Марина расхохоталась.
— Спасибо. Я так и хотела сказать, но побоялась. У вас какой-то комплекс неполноценности. Вы все болезненно следите, чтобы вам оказывали почтение. Пусть за спиной хохочут, на это вам наплевать. А в глаза обязательно: «Дорогой Иван Иваныч…»
— Меня зовут Владимир Сергеевич.
— Я помню. Вы, по-моему, лучше других. И все-таки… Я, например, не представляю, чтобы я потребовала от своей дочери показного уважения. Или она будет меня уважать, или нет. Лицемерия мне не нужно.

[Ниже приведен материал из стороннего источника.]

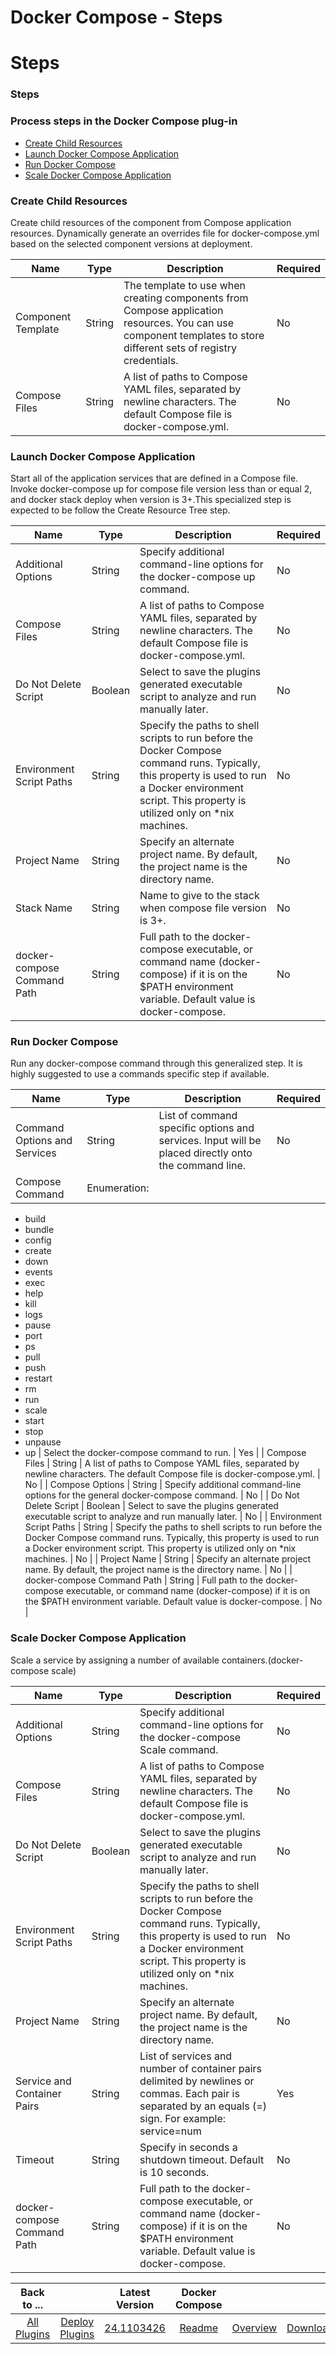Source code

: 
Docker Compose - Steps
======================

# Steps


### Steps




### Process steps in the Docker Compose plug-in

* [Create Child Resources](#create_child_resources)
* [Launch Docker Compose Application](#launch_docker_compose_application)
* [Run Docker Compose](#run_docker_compose)
* [Scale Docker Compose Application](#scale_docker_compose_application)


### Create Child Resources

Create child resources of the component from Compose application resources. Dynamically generate an overrides file for docker-compose.yml based on the selected component versions at deployment.



| Name | Type | Description                                                                                                          | Required |
| ---- | ---- | -------------------------------------------------------------------------------------------------------------------- | -------- |
| Component Template | String | The template to use when creating components from Compose application resources. You can use component templates to store different sets of registry credentials. | No |
| Compose Files | String | A list of paths to Compose YAML files, separated by newline characters. The default Compose file is docker-compose.yml. | No |

### Launch Docker Compose Application

Start all of the application services that are defined in a Compose file. Invoke docker-compose up for compose file version less than or equal 2, and docker stack deploy when version is 3+.This specialized step is expected to be follow the Create Resource Tree step.



| Name | Type | Description                                                                                                          | Required |
| ---- | ---- | -------------------------------------------------------------------------------------------------------------------- | -------- |
| Additional Options | String | Specify additional command-line options for the docker-compose up command. | No |
| Compose Files | String | A list of paths to Compose YAML files, separated by newline characters. The default Compose file is docker-compose.yml. | No |
| Do Not Delete Script | Boolean | Select to save the plugins generated executable script to analyze and run manually later. | No |
| Environment Script Paths | String | Specify the paths to shell scripts to run before the Docker Compose command runs. Typically, this property is used to run a Docker environment script. This property is utilized only on \*nix machines. | No |
| Project Name | String | Specify an alternate project name. By default, the project name is the directory name. | No |
| Stack Name | String | Name to give to the stack when compose file version is 3+. | No |
| docker-compose Command Path | String | Full path to the docker-compose executable, or command name (docker-compose) if it is on the $PATH environment variable. Default value is docker-compose. | No |

### Run Docker Compose

Run any docker-compose command through this generalized step. It is highly suggested to use a commands specific step if available.



| Name | Type | Description                                                                                                          | Required |
| ---- | ---- | -------------------------------------------------------------------------------------------------------------------- | -------- |
| Command Options and Services | String | List of command specific options and services. Input will be placed directly onto the command line. | No |
| Compose Command | Enumeration:
* build
* bundle
* config
* create
* down
* events
* exec
* help
* kill
* logs
* pause
* port
* ps
* pull
* push
* restart
* rm
* run
* scale
* start
* stop
* unpause
* up
| Select the docker-compose command to run. | Yes |
| Compose Files | String | A list of paths to Compose YAML files, separated by newline characters. The default Compose file is docker-compose.yml. | No |
| Compose Options | String | Specify additional command-line options for the general docker-compose command. | No |
| Do Not Delete Script | Boolean | Select to save the plugins generated executable script to analyze and run manually later. | No |
| Environment Script Paths | String | Specify the paths to shell scripts to run before the Docker Compose command runs. Typically, this property is used to run a Docker environment script. This property is utilized only on \*nix machines. | No |
| Project Name | String | Specify an alternate project name. By default, the project name is the directory name. | No |
| docker-compose Command Path | String | Full path to the docker-compose executable, or command name (docker-compose) if it is on the $PATH environment variable. Default value is docker-compose. | No |

### Scale Docker Compose Application

Scale a service by assigning a number of available containers.(docker-compose scale)


| Name | Type | Description                                                                                                          | Required |
| ---- | ---- | -------------------------------------------------------------------------------------------------------------------- | -------- |
| Additional Options | String | Specify additional command-line options for the docker-compose Scale command. | No |
| Compose Files | String | A list of paths to Compose YAML files, separated by newline characters. The default Compose file is docker-compose.yml. | No |
| Do Not Delete Script | Boolean | Select to save the plugins generated executable script to analyze and run manually later. | No |
| Environment Script Paths | String | Specify the paths to shell scripts to run before the Docker Compose command runs. Typically, this property is used to run a Docker environment script. This property is utilized only on \*nix machines. | No |
| Project Name | String | Specify an alternate project name. By default, the project name is the directory name. | No |
| Service and Container Pairs | String | List of services and number of container pairs delimited by newlines or commas. Each pair is separated by an equals (=) sign. For example: service=num | Yes |
| Timeout | String | Specify in seconds a shutdown timeout. Default is 10 seconds. | No |
| docker-compose Command Path | String | Full path to the docker-compose executable, or command name (docker-compose) if it is on the $PATH environment variable. Default value is docker-compose. | No |



|Back to ...||Latest Version|Docker Compose |||
| :---: | :---: | :---: | :---: | :---: | :---: |
|[All Plugins](../../index.md)|[Deploy Plugins](../README.md)|[24.1103426](https://raw.githubusercontent.com/UrbanCode/IBM-UCD-PLUGINS/main/files/docker-compose/docker-compose-24.1103426.zip)|[Readme](README.md)|[Overview](overview.md)|[Downloads](downloads.md)|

— Разве я добивался от вас лицемерия?
— Нет, это я вообще. На тему «отцы и дети».
— Заведите детей, и ваш взгляд на проблему
— Вы уверены?
— Думаю, не ошибаюсь.
— Это ужасно! Выходит, все течет, но ничего не меняется? Как же возникнет новый человек?
— Новый человек?
— Ну а как же! Посмотрите, сколько вокруг самодовольных мещан! По-вашему, всегда так будет?
— По-моему, всегда будут хорошие люди.
— Вы увиливаете от прямого ответа. Вас устраивает обыватель?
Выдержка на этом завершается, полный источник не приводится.